# Restored Stormer, Iver Johnson Tandem and a 1886 Victor light roadster



## eazywind (Feb 19, 2013)

Went to Idaho Falls this weekend and snapped a few pics of these display bikes they had at Daves bike shop there. A Restored Stormer, Original Iver Johnson Tandem and original 1886 Victor light roadster.


----------



## eazywind (Feb 19, 2013)

*Couple more pics of the Victor*

Couple more pics of the Victor.


----------



## bricycle (Feb 19, 2013)

Thanks for sharing!


----------



## fat tire trader (Feb 19, 2013)

Thanks for sharing this.
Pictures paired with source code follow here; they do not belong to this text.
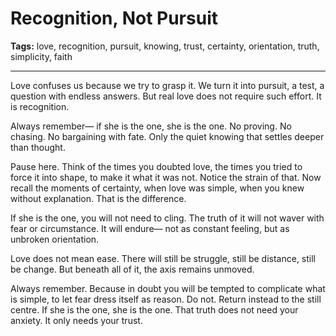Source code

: # Recognition, Not Pursuit

**Tags:** love, recognition, pursuit, knowing, trust, certainty, orientation, truth, simplicity, faith

---

Love confuses us because we try to grasp it.
We turn it into pursuit,
a test,
a question with endless answers.
But real love does not require such effort.
It is recognition.

Always remember—
if she is the one,
she is the one.
No proving.
No chasing.
No bargaining with fate.
Only the quiet knowing
that settles deeper than thought.

Pause here.
Think of the times you doubted love,
the times you tried to force it into shape,
to make it what it was not.
Notice the strain of that.
Now recall the moments of certainty,
when love was simple,
when you knew without explanation.
That is the difference.

If she is the one,
you will not need to cling.
The truth of it will not waver
with fear or circumstance.
It will endure—
not as constant feeling,
but as unbroken orientation.

Love does not mean ease.
There will still be struggle,
still be distance,
still be change.
But beneath all of it,
the axis remains unmoved.

Always remember.
Because in doubt you will be tempted
to complicate what is simple,
to let fear dress itself as reason.
Do not.
Return instead to the still centre.
If she is the one,
she is the one.
That truth does not need your anxiety.
It only needs your trust.

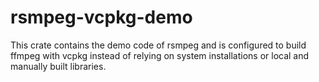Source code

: # rsmpeg-vcpkg-demo 

This crate contains the demo code of rsmpeg and is configured to build ffmpeg with vcpkg instead of relying on system installations or local and manually built libraries.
I just added Dave's to my Guide to Bicycle Museums at www.fattiretrading.com
Thanks,
Chris


----------



## pelletman (Feb 19, 2013)

Beautiful bikes thanks for sharing.  The Victor is an 1886, they never called that bike a Light Roadster in the catalog, but they called the 85 model a Light Roadster in the 86 catalog, and it is a very similar bike.


----------



## DonChristie (Feb 19, 2013)

Real nice bikes! Do you know anymore about the Iver Tandem? I have never seen one.


----------



## eazywind (Feb 20, 2013)

Tandems that early ( I am guessing late 1800's to 1920's ) just are not out there very much. I seem to remember seeing a few in some catalogs here and there, but only a couple and were web pics, maybe Dave's ( nostalgic.net ) site?? Marc



schwinndoggy said:


> Real nice bikes! Do you know anymore about the Iver Tandem? I have never seen one.


----------